======== EXERCISE DATA ========

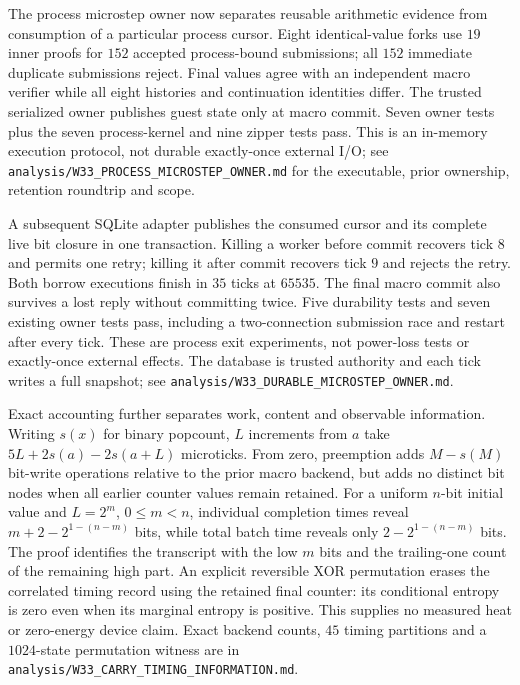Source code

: The process microstep owner now separates reusable arithmetic evidence from
consumption of a particular process cursor. Eight identical-value forks use
$19$ inner proofs for $152$ accepted process-bound submissions; all $152$
immediate duplicate submissions reject. Final values agree with an independent
macro verifier while all eight histories and continuation identities differ.
The trusted serialized owner publishes guest state only at macro commit.
Seven owner tests plus the seven process-kernel and nine zipper tests pass.
This is an in-memory execution protocol, not durable exactly-once external I/O;
see \texttt{analysis/W33\_PROCESS\_MICROSTEP\_OWNER.md} for the executable,
prior ownership, retention roundtrip and scope.

A subsequent SQLite adapter publishes the consumed cursor and its complete
live bit closure in one transaction. Killing a worker before commit recovers
tick $8$ and permits one retry; killing it after commit recovers tick $9$ and
rejects the retry. Both borrow executions finish in $35$ ticks at $65535$.
The final macro commit also survives a lost reply without committing twice.
Five durability tests and seven existing owner tests pass, including a
two-connection submission race and restart after every tick. These are process
exit experiments, not power-loss tests or exactly-once external effects.
The database is trusted authority and each tick writes a full snapshot;
see \texttt{analysis/W33\_DURABLE\_MICROSTEP\_OWNER.md}.

Exact accounting further separates work, content and observable information.
Writing $s(x)$ for binary popcount, $L$ increments from $a$ take
$5L+2s(a)-2s(a+L)$ microticks. From zero, preemption adds $M-s(M)$ bit-write
operations relative to the prior macro backend, but adds no distinct bit nodes
when all earlier counter values remain retained. For a uniform $n$-bit initial
value and $L=2^m$, $0\le m<n$, individual completion times reveal
$m+2-2^{1-(n-m)}$ bits, while total batch time reveals only
$2-2^{1-(n-m)}$ bits. The proof identifies the transcript with the low $m$
bits and the trailing-one count of the remaining high part.
An explicit reversible XOR permutation erases the correlated timing record
using the retained final counter: its conditional entropy is zero even when
its marginal entropy is positive. This supplies no measured heat or zero-energy
device claim. Exact backend counts, $45$ timing partitions and a $1024$-state
permutation witness are in \texttt{analysis/W33\_CARRY\_TIMING\_INFORMATION.md}.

========

TASK PROMPT:
Lines containing the word "backend" are to be located in the entries and copied.

EXPECTED ANSWER:
operations relative to the prior macro backend, but adds no distinct bit nodes
device claim. Exact backend counts, $45$ timing partitions and a $1024$-state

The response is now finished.